Data for processing START

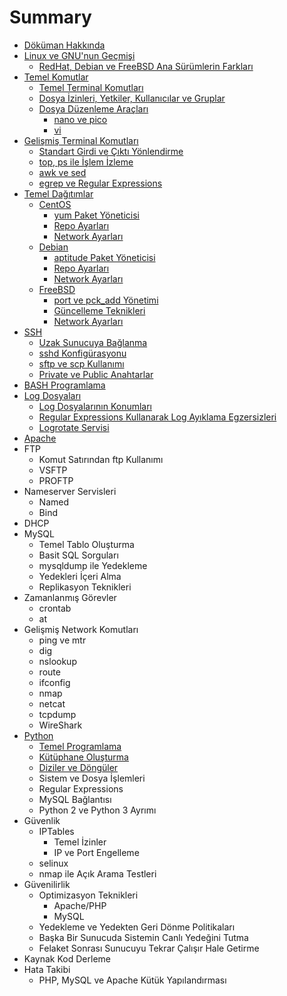 # Summary

* [Döküman Hakkında](README.md)
* [Linux ve GNU'nun Geçmişi](tarih/linux_ve_gnunun_gecmisi.md)
   * [RedHat, Debian ve FreeBSD Ana Sürümlerin Farkları](tarih/anasurumlerin_farklari.md)
* [Temel Komutlar](temel_komutlar/temel.md)
   * [Temel Terminal Komutları](temel_komutlar/temel_komutlar.md)
   * [Dosya İzinleri, Yetkiler, Kullanıcılar ve Gruplar](temel_komutlar/yetkiler.md)
   * [Dosya Düzenleme Araçları](temel_komutlar/editing/dosya_duzenleme_araclari.md)
       * [nano ve pico](temel_komutlar/editing/nano.md)
       * [vi](temel_komutlar/editing/vi.md)
* [Gelişmiş Terminal Komutları](gelismis_terminal/gelismis_terminal_komutlari.md)
   * [Standart Girdi ve Çıktı Yönlendirme](gelismis_terminal/standart_girdi_ve_cikti_yonlendirme.md)
   * [top, ps ile İşlem İzleme](gelismis_terminal/top.md)
   * [awk ve sed](gelismis_terminal/awk_ve_sed.md)
   * [egrep ve Regular Expressions](gelismis_terminal/egrep_regexp.md)
* [Temel Dağıtımlar](dagitimlar/temel_dagitimlar.md)
   * [CentOS](dagitimlar/centos/centos.md)
       * [yum Paket Yöneticisi](dagitimlar/centos/yum.md)
       * [Repo Ayarları](dagitimlar/centos/repo.md)
       * [Network Ayarları](dagitimlar/centos/network.md)
   * [Debian](dagitimlar/debian/debian.md)
       * [aptitude Paket Yöneticisi](dagitimlar/debian/aptitude.md)
       * [Repo Ayarları](dagitimlar/debian/repo.md)
       * [Network Ayarları](dagitimlar/debian/network.md)
   * [FreeBSD](dagitimlar/freebsd/freebsd.md)
       * [port ve pck_add Yönetimi](dagitimlar/freebsd/ports.md)
       * [Güncelleme Teknikleri](dagitimlar/freebsd/guncelleme_teknikleri.md)
       * [Network Ayarları](dagitimlar/freebsd/network.md)
* [SSH](ssh/ssh.md)
   * [Uzak Sunucuya Bağlanma](ssh/baglanma.md)
   * [sshd Konfigürasyonu](ssh/sshd_konfigurasyonu.md)
   * [sftp ve scp Kullanımı](ssh/sftp_scp.md)
   * [Private ve Public Anahtarlar](ssh/anahtarlar.md)
* [BASH Programlama](bash/bash_programlama.md)
* [Log Dosyaları](log/log_dosyalari.md)
   * [Log Dosyalarının Konumları](log/log_dosyalarinin_konumlari.md)
   * [Regular Expressions Kullanarak Log Ayıklama Egzersizleri](log/log_ayiklama.md)
   * [Logrotate Servisi](log/logrotate.md)
* [Apache](apache/apache.md)
* FTP
   * Komut Satırından ftp Kullanımı
   * VSFTP
   * PROFTP
* Nameserver Servisleri
   * Named
   * Bind
* DHCP
* MySQL
   * Temel Tablo Oluşturma
   * Basit SQL Sorguları
   * mysqldump ile Yedekleme
   * Yedekleri İçeri Alma
   * Replikasyon Teknikleri
* Zamanlanmış Görevler
   * crontab
   * at
* Gelişmiş Network Komutları
   * ping ve mtr
   * dig
   * nslookup
   * route
   * ifconfig
   * nmap
   * netcat
   * tcpdump
   * WireShark
* [Python](python/python.md)
   * [Temel Programlama](python/temel_programlama.md)
   * [Kütüphane Oluşturma](python/kutuphane_olusturma.md)
   * [Diziler ve Döngüler](python/diziler_ve_donguler.md)
   * Sistem ve Dosya İşlemleri
   * Regular Expressions
   * MySQL Bağlantısı
   * Python 2 ve Python 3 Ayrımı
* Güvenlik
   * IPTables
       * Temel İzinler
       * IP ve Port Engelleme
   * selinux
   * nmap ile Açık Arama Testleri
* Güvenilirlik
   * Optimizasyon Teknikleri
       * Apache/PHP
       * MySQL
   * Yedekleme ve Yedekten Geri Dönme Politikaları
   * Başka Bir Sunucuda Sistemin Canlı Yedeğini Tutma
   * Felaket Sonrası Sunucuyu Tekrar Çalışır Hale Getirme
* Kaynak Kod Derleme
* Hata Takibi
   * PHP, MySQL ve Apache Kütük Yapılandırması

Data for processing END

• Task objective: Word for word, repeat the lines from the one holding "Canlı Yedeğini Tutma" through the last line of the entries, both included.

• Result of this exercise:
   * Başka Bir Sunucuda Sistemin Canlı Yedeğini Tutma
   * Felaket Sonrası Sunucuyu Tekrar Çalışır Hale Getirme
* Kaynak Kod Derleme
* Hata Takibi
   * PHP, MySQL ve Apache Kütük Yapılandırması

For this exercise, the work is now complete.